▶ About this task
The answer must consist of every line in the records below that contains the string "rows".

▶ Stored data entries
=== Begin Enclosure ===

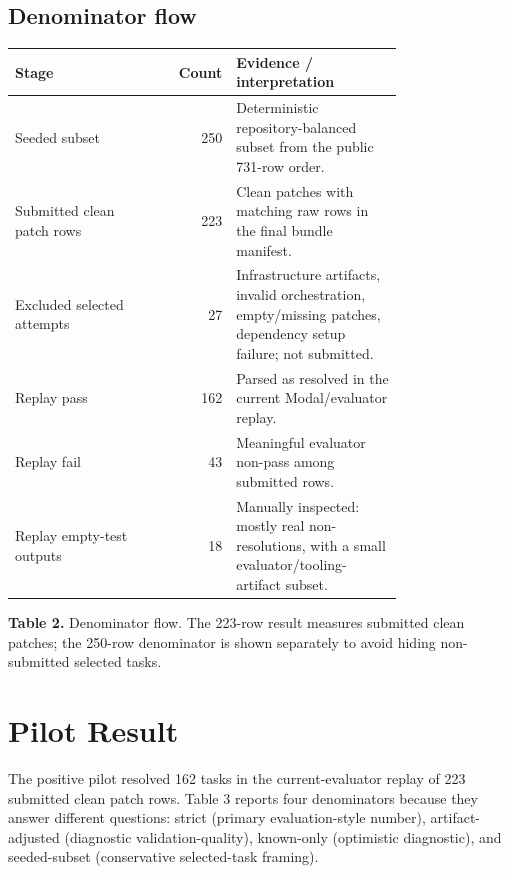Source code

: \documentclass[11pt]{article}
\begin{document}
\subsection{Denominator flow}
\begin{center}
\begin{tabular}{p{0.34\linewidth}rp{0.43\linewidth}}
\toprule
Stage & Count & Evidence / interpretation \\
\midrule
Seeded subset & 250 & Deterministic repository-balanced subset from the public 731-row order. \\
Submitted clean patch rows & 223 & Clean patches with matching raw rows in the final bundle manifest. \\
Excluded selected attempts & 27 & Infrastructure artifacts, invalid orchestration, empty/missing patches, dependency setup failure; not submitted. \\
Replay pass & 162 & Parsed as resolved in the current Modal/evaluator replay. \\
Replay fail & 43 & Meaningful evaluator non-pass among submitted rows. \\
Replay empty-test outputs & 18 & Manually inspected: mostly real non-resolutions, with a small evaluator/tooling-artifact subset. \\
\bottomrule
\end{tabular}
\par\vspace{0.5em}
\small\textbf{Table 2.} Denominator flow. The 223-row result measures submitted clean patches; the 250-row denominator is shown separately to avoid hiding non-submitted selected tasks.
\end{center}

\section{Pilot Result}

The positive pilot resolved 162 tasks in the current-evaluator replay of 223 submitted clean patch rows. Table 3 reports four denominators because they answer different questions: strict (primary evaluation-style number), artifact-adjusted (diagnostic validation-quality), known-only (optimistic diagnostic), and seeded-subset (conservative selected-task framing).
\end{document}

=== End Enclosure ===

▶ Result of the exercise
Submitted clean patch rows & 223 & Clean patches with matching raw rows in the final bundle manifest. \\
Replay fail & 43 & Meaningful evaluator non-pass among submitted rows. \\
The positive pilot resolved 162 tasks in the current-evaluator replay of 223 submitted clean patch rows. Table 3 reports four denominators because they answer different questions: strict (primary evaluation-style number), artifact-adjusted (diagnostic validation-quality), known-only (optimistic diagnostic), and seeded-subset (conservative selected-task framing).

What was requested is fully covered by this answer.